Gil Courtemanche – The path of a politically-engaged writer

Marika Kemeny, York’s Glendon public relations and communications advisor, contributed the following article to YFile about novelist Gil Courtemanche, who recently spoke at the Creative Writers’ Series on the Glendon campus.


On his first visit to Glendon on March 9, Gil Courtemanche engaged his audience with the first words he uttered: “…writing is a political gesture: you set yourself either [with]in society or outside. [Through writing], you tell society where you are in relation to it.”


Left: Gil Courtemanche


An invited speaker in the Creative Writers’ Series co-hosted by faculty member and acclaimed author Michael Ondaatje and the Glendon English Department, Courtemanche has been on Quebec’s journalistic scene since the early 1960s and, ever since that time, consistently engaged in political activitism through his writings. He came to Glendon ostensibly to read from his acclaimed book, Un dimanche à la piscine à Kigali, (Boréal 2000), recently out in English under the title A Sunday at the Pool in Kigali (Knopf Canada 2003), as well as from his latest published work, La séconde révolution tranquille (Boréal 2003). But it was clear from the start that this would merely be a lead-in to deeper philosophical explorations of the events represented in his books – the global political situation and the role of the writer.


A Sunday at the Pool in Kigali was translated into English by the renowned Canadian translator, Patricia Claxton, recipient of two Governor General’s awards for translation. The original French version was on Quebec bestseller lists for more than a year and movie production is currently underway. Winner of the Prix des Libraires du Québec in 2000, Un dimanche à la piscine à Kigali was billed “novel of the year” by Montreal’s La Presse.


At Glendon, Courtemanche parachuted his audience to the poolside by reading the opening paragraphs of this work, observing it with an ironic eye and an admirable economy of words:


“In the middle of Kigali there is a swimming pool surrounded by deckchairs and a score of tables all made of white plastic. And forming a huge L overhanging this patch of blue stands the Hôtel des Mille-Collines, with its habitual clientele of international experts and aid workers, middle-class Rwandans, screwed-up or melancholy expatriates of various origins, and prostitutes.

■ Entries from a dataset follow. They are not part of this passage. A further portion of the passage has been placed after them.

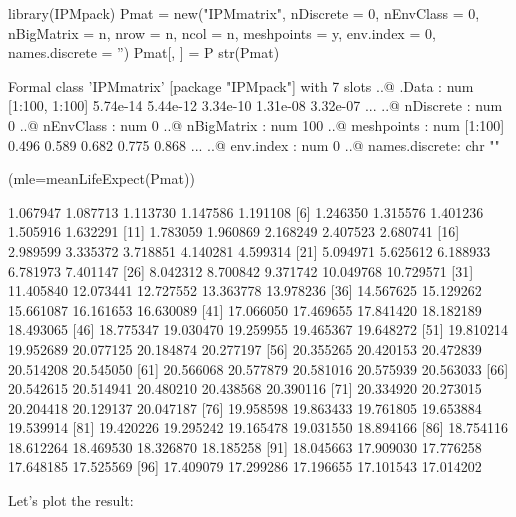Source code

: \documentclass[11pt]{article}
\begin{document}
\begin{Schunk}
\begin{Sinput}
 library(IPMpack)
 Pmat = new("IPMmatrix", nDiscrete = 0, nEnvClass = 0, 
          nBigMatrix = n, nrow = n, ncol = n, meshpoints = y, 
          env.index = 0, names.discrete = '')
 Pmat[, ] = P 
 str(Pmat)
\end{Sinput}
\begin{Soutput}
Formal class 'IPMmatrix' [package "IPMpack"] with 7 slots
  ..@ .Data         : num [1:100, 1:100] 5.74e-14 5.44e-12 3.34e-10 1.31e-08 3.32e-07 ...
  ..@ nDiscrete     : num 0
  ..@ nEnvClass     : num 0
  ..@ nBigMatrix    : num 100
  ..@ meshpoints    : num [1:100] 0.496 0.589 0.682 0.775 0.868 ...
  ..@ env.index     : num 0
  ..@ names.discrete: chr ""
\end{Soutput}
\begin{Sinput}
 (mle=meanLifeExpect(Pmat))
\end{Sinput}
\begin{Soutput}
  [1]  1.067947  1.087713  1.113730  1.147586  1.191108
  [6]  1.246350  1.315576  1.401236  1.505916  1.632291
 [11]  1.783059  1.960869  2.168249  2.407523  2.680741
 [16]  2.989599  3.335372  3.718851  4.140281  4.599314
 [21]  5.094971  5.625612  6.188933  6.781973  7.401147
 [26]  8.042312  8.700842  9.371742 10.049768 10.729571
 [31] 11.405840 12.073441 12.727552 13.363778 13.978236
 [36] 14.567625 15.129262 15.661087 16.161653 16.630089
 [41] 17.066050 17.469655 17.841420 18.182189 18.493065
 [46] 18.775347 19.030470 19.259955 19.465367 19.648272
 [51] 19.810214 19.952689 20.077125 20.184874 20.277197
 [56] 20.355265 20.420153 20.472839 20.514208 20.545050
 [61] 20.566068 20.577879 20.581016 20.575939 20.563033
 [66] 20.542615 20.514941 20.480210 20.438568 20.390116
 [71] 20.334920 20.273015 20.204418 20.129137 20.047187
 [76] 19.958598 19.863433 19.761805 19.653884 19.539914
 [81] 19.420226 19.295242 19.165478 19.031550 18.894166
 [86] 18.754116 18.612264 18.469530 18.326870 18.185258
 [91] 18.045663 17.909030 17.776258 17.648185 17.525569
 [96] 17.409079 17.299286 17.196655 17.101543 17.014202
\end{Soutput}
\end{Schunk}

Let's plot the result:
\end{document}
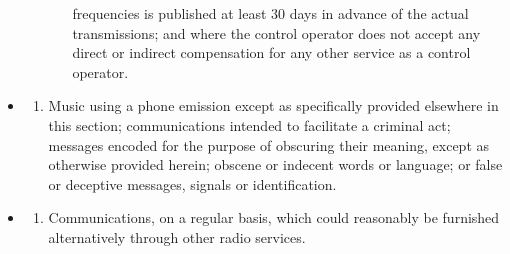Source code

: \documentclass[
  letterpaper,
  DIV=11,
  numbers=noendperiod]{scrreport}
\providecommand{\tightlist}{%
  \setlength{\itemsep}{0pt}\setlength{\parskip}{0pt}}\usepackage{longtable,booktabs,array}
\begin{document}
\begin{itemize}
\begin{itemize}
\begin{enumerate}
      frequencies is published at least 30 days in advance of the actual
      transmissions; and where the control operator does not accept any
      direct or indirect compensation for any other service as a control
      operator.
    \end{enumerate}
  \end{itemize}
\item
  \begin{enumerate}
  \def\labelenumi{(\arabic{enumi})}
  \setcounter{enumi}{3}
  \tightlist
  \item
    Music using a phone emission except as specifically provided
    elsewhere in this section; communications intended to facilitate a
    criminal act; messages encoded for the purpose of obscuring their
    meaning, except as otherwise provided herein; obscene or indecent
    words or language; or false or deceptive messages, signals or
    identification.
  \end{enumerate}
\item
  \begin{enumerate}
  \def\labelenumi{(\arabic{enumi})}
  \setcounter{enumi}{4}
  \tightlist
  \item
    Communications, on a regular basis, which could reasonably be
    furnished alternatively through other radio services.
  \end{enumerate}
\end{itemize}
\end{document}
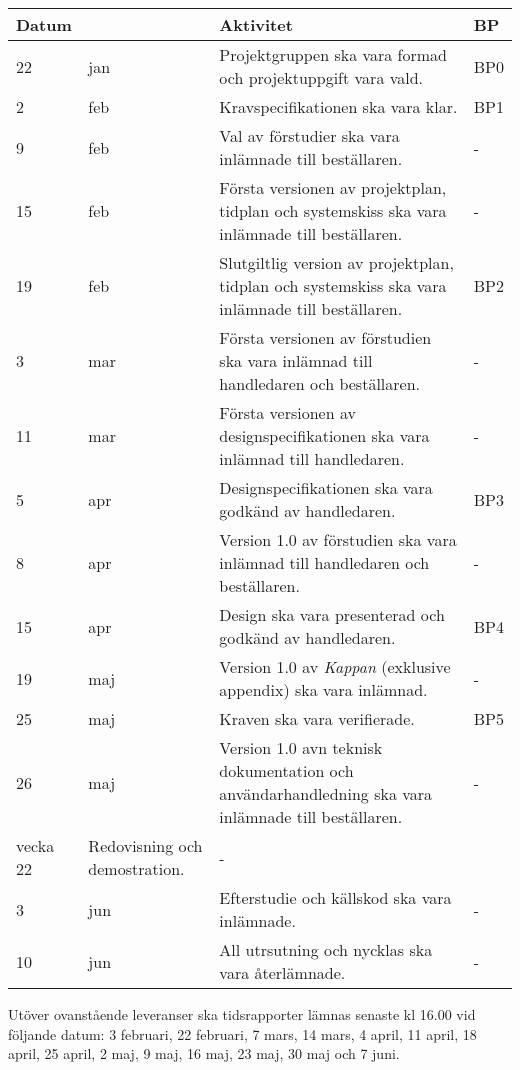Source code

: \documentclass[11pt]{article}
\begin{document}
\begin{flushleft}
\begin{center}
\begin{longtable}{|p{.02\linewidth} p{.08\linewidth} | p{.8\linewidth} | p{.1\linewidth} |} \hline
\textbf{Datum} & & \textbf{Aktivitet} & \textbf{BP} \\ \hline
22 & jan & Projektgruppen ska vara formad och projektuppgift vara vald. & BP0 \\ \hline
2 & feb & Kravspecifikationen ska vara klar. & BP1 \\ \hline
9 & feb & Val av förstudier ska vara inlämnade till beställaren. & - \\ \hline
15 & feb & Första versionen av projektplan, tidplan och systemskiss ska vara inlämnade till beställaren. & - \\ \hline
19 & feb & Slutgiltlig version av projektplan, tidplan och systemskiss ska vara inlämnade till beställaren.& BP2 \\ \hline
3 & mar & Första versionen av förstudien ska vara inlämnad till handledaren och beställaren. & - \\ \hline
11 & mar & Första versionen av designspecifikationen ska vara inlämnad till handledaren. & - \\ \hline
5 & apr & Designspecifikationen ska vara godkänd av handledaren. & BP3 \\ \hline
8 & apr & Version 1.0 av förstudien ska vara inlämnad till handledaren och beställaren. & - \\ \hline
15 & apr & Design ska vara presenterad och godkänd av handledaren. & BP4 \\ \hline
19 & maj & Version 1.0 av \textit{Kappan} (exklusive appendix) ska vara inlämnad. & - \\ \hline
25 & maj & Kraven ska vara verifierade.  & BP5 \\ \hline
26 & maj & Version 1.0 avn teknisk dokumentation och användarhandledning ska vara inlämnade till beställaren. & - \\ \hline
vecka  22 &  Redovisning och demostration. & - \\ \hline
3 & jun & Efterstudie och källskod ska vara inlämnade. & - \\ \hline
10 & jun & All utrsutning och nycklas ska vara återlämnade. & - \\ \hline
\end{longtable}
\end{center}

Utöver ovanstående leveranser ska tidsrapporter lämnas senaste kl 16.00 vid följande datum: 3 februari, 22 februari, 7 mars, 14 mars, 4 april, 11 april, 18 april, 25 april, 2 maj, 9 maj, 16 maj, 23 maj, 30 maj och 7 juni. 


\end{flushleft}
\end{document}
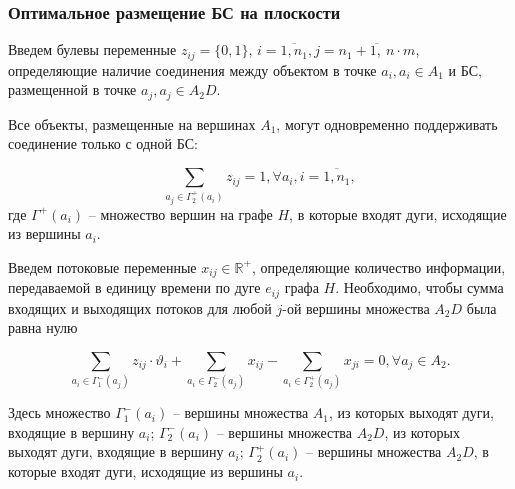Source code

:\begin{frame}
    \frametitle{Оптимальное размещение БС на плоскости}
    \fontsize{8pt}{7.2}\selectfont

    

    Введем булевы переменные $z_{ij} = \{0, 1\}$, $ i = \overline{1,n_1}, j = \overline{n_1+1, \ n \cdot m}$, определяющие наличие соединения между объектом в точке $a_i, a_i \in A_1$  и БС, размещенной в точке $a_j, a_j \in A_2D$.


    Все объекты, размещенные на вершинах $A_1$, могут одновременно поддерживать соединение только с одной БС:


    \begin{equation}\label{eq:part3_only_1_link_from_device}
        \sum_{a_j \in \Gamma_2^+(a_i)} z_{ij} = 1, \forall a_i, i =\overline{1, n_1},
    \end{equation} 
    где $\Gamma^+(a_i)$ -- множество вершин на графе $H$, в которые входят дуги, исходящие из вершины $a_i$.

    \bigskip

    Введем потоковые переменные $x_{ij} \in \mathbb{R}^+$, определяющие количество информации, передаваемой в единицу времени по дуге $e_{ij}$ графа $H$. Необходимо, чтобы сумма входящих и выходящих потоков для любой $j$-ой вершины множества $A_2D$ была равна нулю  

    \begin{equation}\label{eq:part3_sta_io_flows} 
        \sum_{a_i \in \Gamma_1^-(a_j)} z_{ij} \cdot \vartheta_i + \sum_{a_i \in \Gamma_2^-(a_j)} x_{ij} -  \sum_{a_i \in \Gamma_2^+(a_j)} x_{ji} =0 ,\forall a_j \in A_2. 
    \end{equation} 

    Здесь множество $\Gamma_1^-(a_i)$ -- вершины множества $A_1$, из которых выходят дуги, входящие в вершину $a_i$; $\Gamma_2^-(a_i)$ -- вершины множества $A_2D$, из которых выходят дуги, входящие в  вершину $a_i$; $\Gamma_2^+(a_i)$ -- вершины множества $A_2D$, в которые входят дуги, исходящие из вершины  $a_i$.



\end{frame}

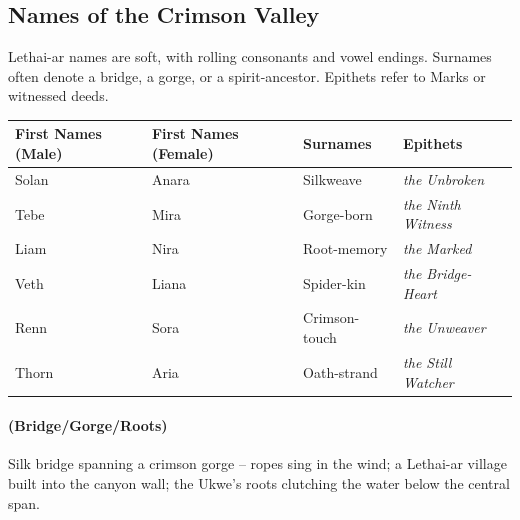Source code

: \subsection*{Names of the Crimson Valley}
\label{sec:lethaiar-names}

Lethai-ar names are soft, with rolling consonants and vowel endings. Surnames often denote a bridge, a gorge, or a spirit-ancestor. Epithets refer to Marks or witnessed deeds.

\begin{tabular}{|p{}|p{}|p{}|p{}|}
\hline
\textbf{First Names (Male)} & \textbf{First Names (Female)} & \textbf{Surnames} & \textbf{Epithets} \\
\hline
Solan & Anara & Silkweave & \textit{the Unbroken} \\
\hline
Tebe & Mira & Gorge-born & \textit{the Ninth Witness} \\
\hline
Liam & Nira & Root-memory & \textit{the Marked} \\
\hline
Veth & Liana & Spider-kin & \textit{the Bridge-Heart} \\
\hline
Renn & Sora & Crimson-touch & \textit{the Unweaver} \\
\hline
Thorn & Aria & Oath-strand & \textit{the Still Watcher} \\
\hline
\end{tabular}

\paragraph*{(Bridge/Gorge/Roots)} Silk bridge spanning a crimson gorge -- ropes sing in the wind; a Lethai-ar village built into the canyon wall; the Ukwe's roots clutching the water below the central span.

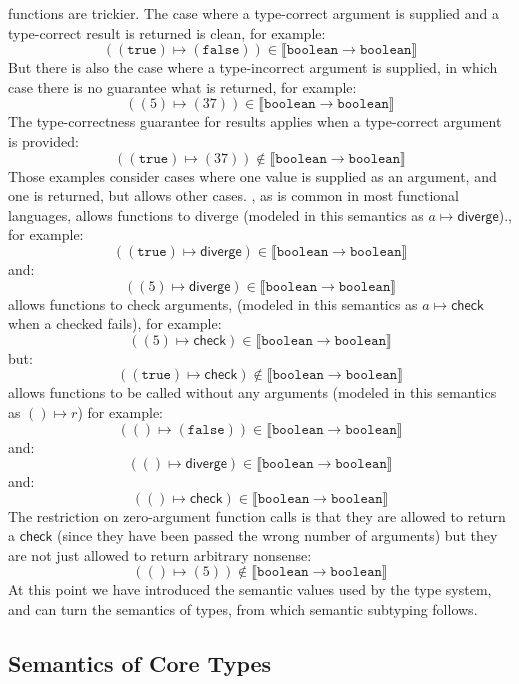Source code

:\documentclass[acmsmall,review,screen]{acmart}
\newcommand{\TRUE}{\mathtt{true}}
\newcommand{\FALSE}{\mathtt{false}}
\newcommand{\BOOLEAN}{\mathtt{boolean}}
\newcommand{\DIVERGE}{\mathsf{diverge}}
\newcommand{\CHECK}{\mathsf{check}}
\newcommand{\fun}{\mathbin{\rightarrow}}
\newcommand{\sem}[1]{\llbracket{#1}\rrbracket}
\begin{document}
functions are trickier. The case where a type-correct argument is
supplied and a type-correct result is returned is clean, for example:
\[
  ((\TRUE) \mapsto (\FALSE)) \in \sem{\BOOLEAN \fun \BOOLEAN}
\]
But there is also the case where a type-incorrect argument is
supplied, in which case there is no guarantee what is returned, for example:
\[
  ((5) \mapsto (37)) \in \sem{\BOOLEAN \fun \BOOLEAN}
\]
The type-correctness guarantee for results applies when a type-correct argument is provided:
\[
  ((\TRUE) \mapsto (37)) \not\in \sem{\BOOLEAN \fun \BOOLEAN}
\]
Those examples consider cases where one value is supplied as an argument,
and one is returned, but  allows other cases.
, as is common in most functional languages, allows functions to diverge
(modeled in this semantics as $a \mapsto \DIVERGE$).,
for example:
\[
  ((\TRUE) \mapsto \DIVERGE) \in \sem{\BOOLEAN \fun \BOOLEAN}
\]
and:
\[
  ((5) \mapsto \DIVERGE) \in \sem{\BOOLEAN \fun \BOOLEAN}
\]
 allows functions to check arguments,
(modeled in this semantics as $a \mapsto \CHECK$ when a checked fails),
for example:
\[
  ((5) \mapsto \CHECK) \in \sem{\BOOLEAN \fun \BOOLEAN}
\]
but:
\[
  ((\TRUE) \mapsto \CHECK) \not\in \sem{\BOOLEAN \fun \BOOLEAN}
\]
 allows functions to be called without any arguments
(modeled in this semantics as $() \mapsto r$)
for example:
\[
  (() \mapsto (\FALSE)) \in \sem{\BOOLEAN \fun \BOOLEAN}
\]
and:
\[
  (() \mapsto \DIVERGE) \in \sem{\BOOLEAN \fun \BOOLEAN}
\]
and:
\[
  (() \mapsto \CHECK) \in \sem{\BOOLEAN \fun \BOOLEAN}
\]
The restriction on zero-argument function calls is that they are allowed to return
a $\CHECK$ (since they have been passed the wrong number of arguments)
but they are not just allowed to return arbitrary nonsense:
\[
  (() \mapsto (5)) \not\in \sem{\BOOLEAN \fun \BOOLEAN}
\]
At this point we have introduced the semantic values used by the  type
system, and can turn the semantics of types, from which semantic subtyping follows.

\subsection{Semantics of Core  Types}
\end{document}
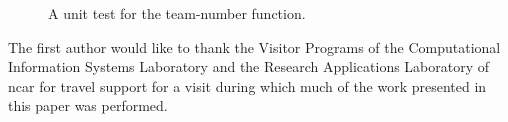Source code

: \begin{figure}
  
  \caption{A unit test for the team-number function.\label{fig:team-number-test}}
\end{figure}

\begin{acks}
The first author would like to thank the Visitor Programs of the Computational Information Systems Laboratory and the Research Applications Laboratory of \gls{ncar} for travel support for a visit during which much of the work presented in this paper was performed.


\end{acks}
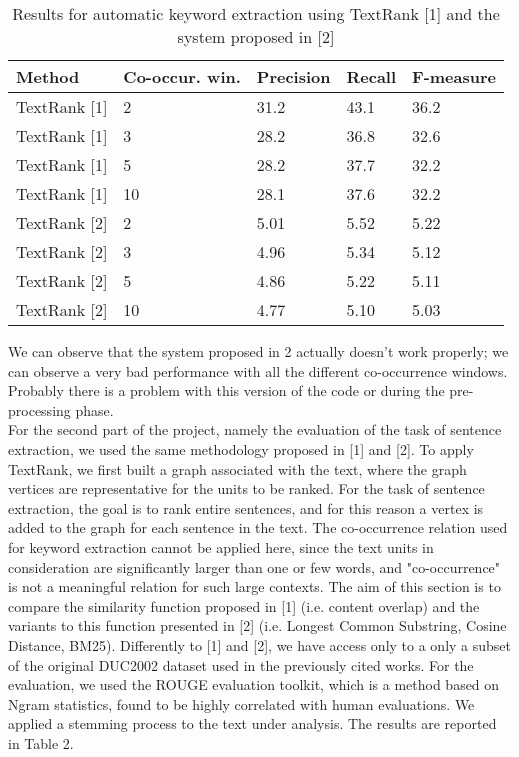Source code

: \documentclass[twoside,twocolumn]{article}
\begin{document}
\begin{table*}[t]
  \centering
  \begin{tabular}{| l  l  l  l  l |}
  \hline
    \textbf{Method} & \textbf{Co-occur. win.} & \textbf{Precision} & \textbf{Recall} & \textbf{F-measure} \\ \hline
    TextRank [1] & 2 & 31.2 & 43.1 & 36.2\\ \hline
    TextRank [1] & 3 & 28.2 & 36.8 & 32.6 \\ \hline
    TextRank [1] & 5 & 28.2 & 37.7 & 32.2\\ \hline
    TextRank [1] & 10 & 28.1 & 37.6 & 32.2 \\ \hline \hline
    TextRank [2] & 2 & 5.01 & 5.52 & 5.22\\ \hline
    TextRank [2] & 3 & 4.96 & 5.34 & 5.12 \\ \hline
    TextRank [2] & 5 & 4.86 & 5.22 & 5.11\\ \hline
    TextRank [2] & 10 & 4.77 & 5.10 & 5.03 \\ \hline \hline
  \end{tabular}
  \caption{Results for automatic keyword extraction using TextRank [1] and the system proposed in [2]}
  \label{tab:1}
\end{table*}

We can observe that the system proposed in 2 actually doesn't work properly; we can observe a very bad performance with all the different co-occurrence windows. Probably there is a problem with this version of the code or during the pre-processing phase. \\
For the second part of the project, namely the evaluation of the task of sentence extraction, we used the same methodology proposed in [1] and [2]. To apply TextRank, we first built a graph associated with the text, where the graph vertices are representative for the units to be ranked. For the task of sentence extraction, the goal is to rank entire sentences, and for this reason a vertex is added to the graph for each sentence in the text. The co-occurrence relation used for keyword extraction cannot be applied here, since the text units in consideration are significantly larger than one or few words, and "co-occurrence" is not a meaningful relation for such large contexts. The aim of this section is to compare the similarity function proposed in [1] (i.e. content overlap) and the variants to this function presented in [2] (i.e. Longest Common Substring, Cosine Distance, BM25). Differently to [1] and [2], we have access only to a only a subset of the original DUC2002 dataset used in the previously cited works. For the evaluation, we used the ROUGE evaluation toolkit, which is a method based on Ngram statistics, found to be highly correlated with human evaluations. We applied a stemming process to the text under analysis. The results are reported in Table 2. 
\end{document}
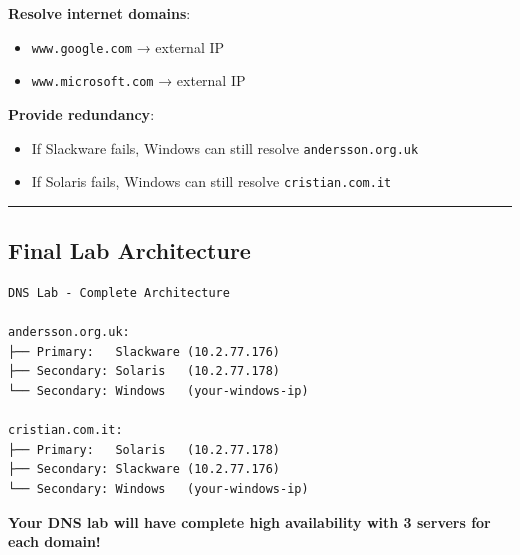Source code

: \textbf{Resolve internet domains}:
\begin{itemize}
\tightlist
\item
  \texttt{www.google.com} → external IP
\item
  \texttt{www.microsoft.com} → external IP
\end{itemize}

\textbf{Provide redundancy}:
\begin{itemize}
\tightlist
\item
  If Slackware fails, Windows can still resolve \texttt{andersson.org.uk}
\item
  If Solaris fails, Windows can still resolve \texttt{cristian.com.it}
\end{itemize}

\begin{center}\rule{0.5\linewidth}{0.5pt}\end{center}

\subsection{Final Lab Architecture}\label{final-lab-architecture}

\begin{lstlisting}
DNS Lab - Complete Architecture

andersson.org.uk:
├── Primary:   Slackware (10.2.77.176)
├── Secondary: Solaris   (10.2.77.178)
└── Secondary: Windows   (your-windows-ip)

cristian.com.it:
├── Primary:   Solaris   (10.2.77.178)
├── Secondary: Slackware (10.2.77.176)
└── Secondary: Windows   (your-windows-ip)
\end{lstlisting}

\textbf{Your DNS lab will have complete high availability with 3 servers for each domain!}
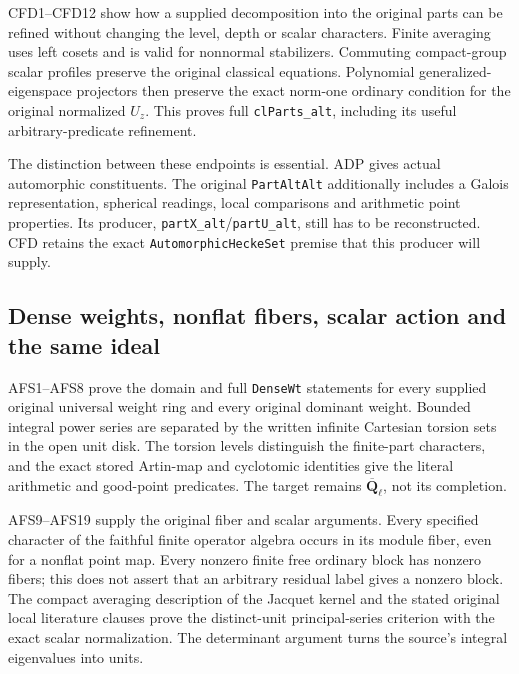 CFD1--CFD12 show how a supplied decomposition into the original parts
can be refined without changing the level, depth or scalar characters.
Finite averaging uses left cosets and is valid for nonnormal
stabilizers. Commuting compact-group scalar profiles preserve the
original classical equations. Polynomial generalized-eigenspace
projectors then preserve the exact norm-one ordinary condition for
the original normalized $U_z$. This proves full \texttt{cl\allowbreak Parts\_\allowbreak alt},
including its useful arbitrary-predicate refinement.

The distinction between these endpoints is essential. ADP gives
actual automorphic constituents. The original \texttt{Part\allowbreak Alt\allowbreak Alt}
additionally includes a Galois representation, spherical readings,
local comparisons and arithmetic point properties. Its producer,
\texttt{part\allowbreak X\_\allowbreak alt}/\texttt{part\allowbreak U\_\allowbreak alt}, still has to be reconstructed.
CFD retains the exact \texttt{Automorphic\allowbreak Hecke\allowbreak Set} premise that this
producer will supply.

\subsection{Dense weights, nonflat fibers, scalar action and the same ideal}

AFS1--AFS8 prove the domain and full \texttt{Dense\allowbreak Wt} statements for
every supplied original universal weight ring and every original
dominant weight. Bounded integral power series are separated by the
written infinite Cartesian torsion sets in the open unit disk. The
torsion levels distinguish the finite-part characters, and the exact
stored Artin-map and cyclotomic identities give the literal arithmetic
and good-point predicates. The target remains
$\overline{\mathbf Q}_\ell$, not its completion.

AFS9--AFS19 supply the original fiber and scalar arguments. Every
specified character of the faithful finite operator algebra occurs
in its module fiber, even for a nonflat point map. Every nonzero
finite free ordinary block has nonzero fibers; this does not assert
that an arbitrary residual label gives a nonzero block. The compact
averaging description of the Jacquet kernel and the stated original
local literature clauses prove the distinct-unit principal-series
criterion with the exact scalar normalization. The determinant
argument turns the source's integral eigenvalues into units.

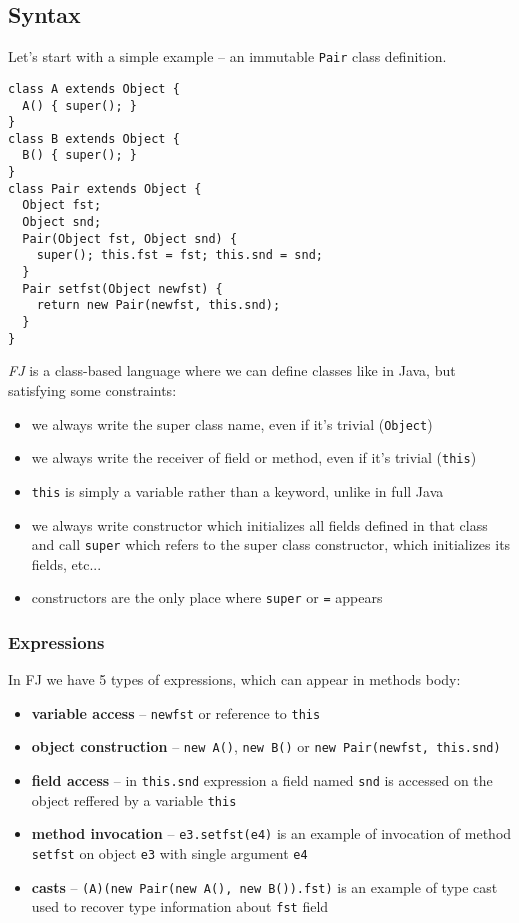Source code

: \documentclass{article}[12pt]
\begin{document}
\subsection{Syntax}

Let's start with a simple example -- an immutable \texttt{Pair} class
definition.

\begin{verbatim}
class A extends Object {
  A() { super(); }
}
class B extends Object {
  B() { super(); }
}
class Pair extends Object {
  Object fst;
  Object snd;
  Pair(Object fst, Object snd) {
    super(); this.fst = fst; this.snd = snd;
  }
  Pair setfst(Object newfst) {
    return new Pair(newfst, this.snd);
  }
}
\end{verbatim}

\emph{FJ} is a class-based language where we can define classes like in
Java, but satisfying some constraints:

\begin{itemize}
\item we always write the super class name, even if it's trivial
  (\texttt{Object})
\item we always write the receiver of field or method, even if it's
  trivial (\texttt{this})
\item \texttt{this} is simply a variable rather than a keyword, unlike
  in full Java
\item we always write constructor which initializes all fields
  defined in that class and call \texttt{super} which refers to the
  super class constructor, which initializes its fields, etc...
\item constructors are the only place where \texttt{super} or
  \texttt{=} appears
\end{itemize}

\subsubsection{Expressions}

In FJ we have 5 types of expressions, which can appear in methods body:

\begin{itemize}
\item{\textbf{variable access}} -- \texttt{newfst} or reference to
  \texttt{this}
\item{\textbf{object construction}} -- \texttt{new A()},
  \texttt{new B()} or \texttt{new Pair(newfst, this.snd)}
\item{\textbf{field access}} -- in \texttt{this.snd} expression 
  a field named \texttt{snd} is accessed on the object reffered by
  a variable \texttt{this}
\item{\textbf{method invocation}} -- \texttt{e3.setfst(e4)}
  is an example of invocation of method \texttt{setfst} on object
  \texttt{e3} with single argument \texttt{e4}
\item{\textbf{casts}} -- \texttt{(A)(new Pair(new A(), new B()).fst)}
  is an example of type cast used to recover type information about
  \texttt{fst} field
\end{itemize}
\end{document}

All around the pool and hotel in lascivious disorder lies the part of the city that matters, that makes the decisions, that steals, kills, and lives very nicely, thank you.”


 


Courtemanche is a journalist who specializes in international and third-world politics, and an author of several non-fiction works, as well as a novelist. He has spent several years in Africa and lost many friends to the Hutu genocide against the Tutsi, which ravaged Rwanda in 1994. Writing this book was his way of preserving their memory, of not letting the victims disappear into oblivion, of exposing the perpetrators and the apathy of the rest of the world. He chose the medium of a novel, because he considered it to be the best, perhaps the only way to represent that life, that place and those people in a fully etched portrait. For, he maintains that a novelist has the freedom to invent, even if using clearly defined events and real characters, while a reporter observes only the facts, and can often misjudge a given situation without being able to present the full reality.


In a fascinating glimpse of the novelist’s writing process, Gil Courtemanche described how a writer collects and saves all sorts of details in his brain and when he begins the writing process, these reappear and take form, with each character representing a composite of different personalities in the real world.


Courtemanche described with passion the importance of the writer in society. He remembered the start of his career in 1963, during the Quiet Revolution in Quebec, as a time when journalism was a tool for change, rather than the tool for exploitation he considers it to be today. “Perhaps it is time for a new ‘Quiet Revolution’,” he said, “one which originates from ordinary citizens, rather than from the leaders of society”.


Because of globalization and the resulting general move towards conservatism, noted Courtemanche, today’s young are disillusioned by all political parties. Their idealism is engaged only by third world countries, where they feel that they can make a difference, even though there are major social and economic problems to resolve right here, at home.


In a moving display of his lifelong idealism and commitment to making the world a better place, Courtemanche preferred the belief that each individual can have an impact on the world. This can be achieved by acting in an engaged and moral manner towards his immediate environment, whether by buying environmentally friendly and fair trade products, or engaging in local politics, culminating in a “ripple effect” of significant change. He concluded by stating that the result of the general unwillingness of Canadian society to get involved in social activism and politics is that we leave politics, and therefore the major decisions about our country, to those who don’t represent what we believe in.


Un dimanche à la piscine à Kigali, A Sunday at the Pool in Kigali and La séconde révolution tranquille are available through the Glendon Bookstore and York University Bookstore.